The main problem. (a) Control and sensing of nuclear spins is achieved by satisfying the HH condition. The electron is driven with a RF ($\mathrm{\Omega }$) that is equal to the nuclear LF (${\omega }_l$). This results in dressed electron states that are on resonance with the LF, enabling the electron-nucleus spin interaction. (b) The electron is driven with a bounded RF, which is smaller than the LF ($\mathrm{\Omega }<{\omega }_l$) and thus no coupling can be achieved. This is a typical problem in the high magnetic fields regime. (c) We propose a set of protocols where even though the electron spin is driven with a bounded RF, $|\mathrm{\Omega }(t)|<{\omega }_l$, an effective dressed electronic energy gap that is equal to the LF is obtained. The effective electron-nucleus coupling strength decreases for a larger frequency mismatch ${\omega }_l-\mathrm{\Omega }$. Dotted lines (solid lines) indicate energy gaps (driving fields).

Figure 2

Polarization as a function of ${\mathrm{\Omega }}_2/{\mathrm{\Omega }}_1$ in the strong and weak (inset) coupling regimes without BSS correction (blue) and with BSS correction (green).
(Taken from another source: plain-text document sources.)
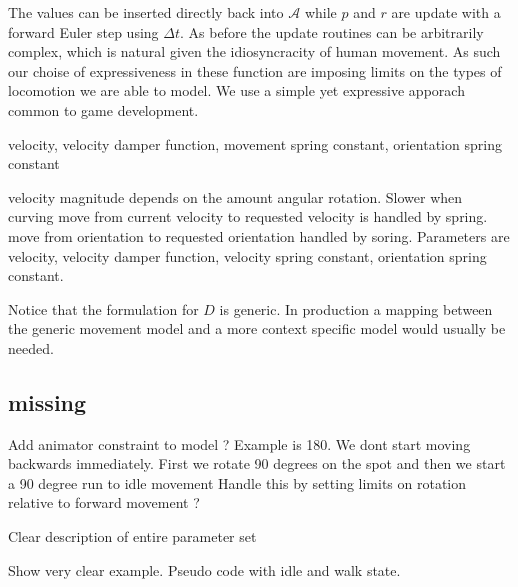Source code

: The values can be inserted directly back into $\mathcal{A}$ while $p$ and $r$ are update with a forward Euler step using $\Delta{t}$. As before the update routines can be arbitrarily complex, which is natural given the idiosyncracity of human movement. As such our choise of expressiveness in these function are imposing limits on the types of locomotion we are able to model. We use a simple yet expressive apporach common to game development.   

velocity, velocity damper function, movement spring constant, orientation spring constant

velocity magnitude depends on the amount angular rotation. Slower when curving
move from current velocity to requested velocity is handled by spring.
move from orientation to requested orientation handled by soring.
Parameters are velocity, velocity damper function, velocity spring constant, orientation spring constant.


Notice that the formulation for $D$ is generic. In production a mapping between the generic movement model and a more context specific model would usually be needed. 

\subsection{missing}
Add animator constraint to model ? Example is 180. We dont start moving backwards immediately. First we rotate 90 degrees on the spot and then we start a 90 degree run to idle movement
Handle this by setting limits on rotation relative to forward movement ?

Clear description of entire parameter set

Show very clear example. Pseudo code with idle and walk state.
Strong coupling regime: without correction the polarization rate begins to sharply decrease at ${\mathrm{\Omega }}_2\approx {\mathrm{\Omega }}_1$. The correction enables us to maintain good polarization rates up to ${\mathrm{\Omega }}_2\approx 1.8{\mathrm{\Omega }}_1$. Weak coupling regime: The analysis takes noise into account. The polarization is effective up to ${\mathrm{\Omega }}_2\approx 1.4{\mathrm{\Omega }}_1$.

Figure 3

Coherence time ($T_2$) as a function of ${\mathrm{\Omega }}_2/{\mathrm{\Omega }}_1$. Without the BSS correction (blue), at the regime of an efficient polarization, $T_2$ is decreased as ${\mathrm{\Omega }}_2$ is increased. The optimal $T_2$ is sharply peaked at ${\mathrm{\Omega }}_2/{\mathrm{\Omega }}_1\approx 0.125$ with $T_2\approx 330\mu \mathrm{s}$ (not shown). With the BSS correction (green), a long $T_2$ time is maintained while increasing ${\mathrm{\Omega }}_2$. The optimal $T_2$ is peaked at ${\mathrm{\Omega }}_2/{\mathrm{\Omega }}_1\approx 0.4$ with $T_2\approx 1000\mu \mathrm{s}$. The coherence time is a crucial parameter in the efficiency of control and estimation.

Figure 4

Polarization as a function of the nuclear LF in units of tenth of the coupling strength (blue line). The central resonance corresponds to ${\omega }_l={\mathrm{\Omega }}_0$. The two sidebands correspond to ${\omega }_l={\mathrm{\Omega }}_0\pm {\mathrm{\Omega }}_2$. The $y$ axis corresponds to the occupation of the nucleus when the initial state is the $|{\uparrow }_z⟩$ state, i.e., $P_N=1$. The main deep is broader than the side deeps because the coupling at the sideband frequencies is reduced. In contrast, the yellow line represent the analysis of the quantum sensing Hamiltonian, which is much narrower and is not limited by the coupling strength. The numerical simulations were performed with ${\mathrm{\Omega }}_0=1.5\mathrm{MHz}$, ${\mathrm{\Omega }}_1=0.1\mathrm{MHz}$, ${\mathrm{\Omega }}_2=1\mathrm{MHz}$, and $g=0.05{\mathrm{\Omega }}_2$.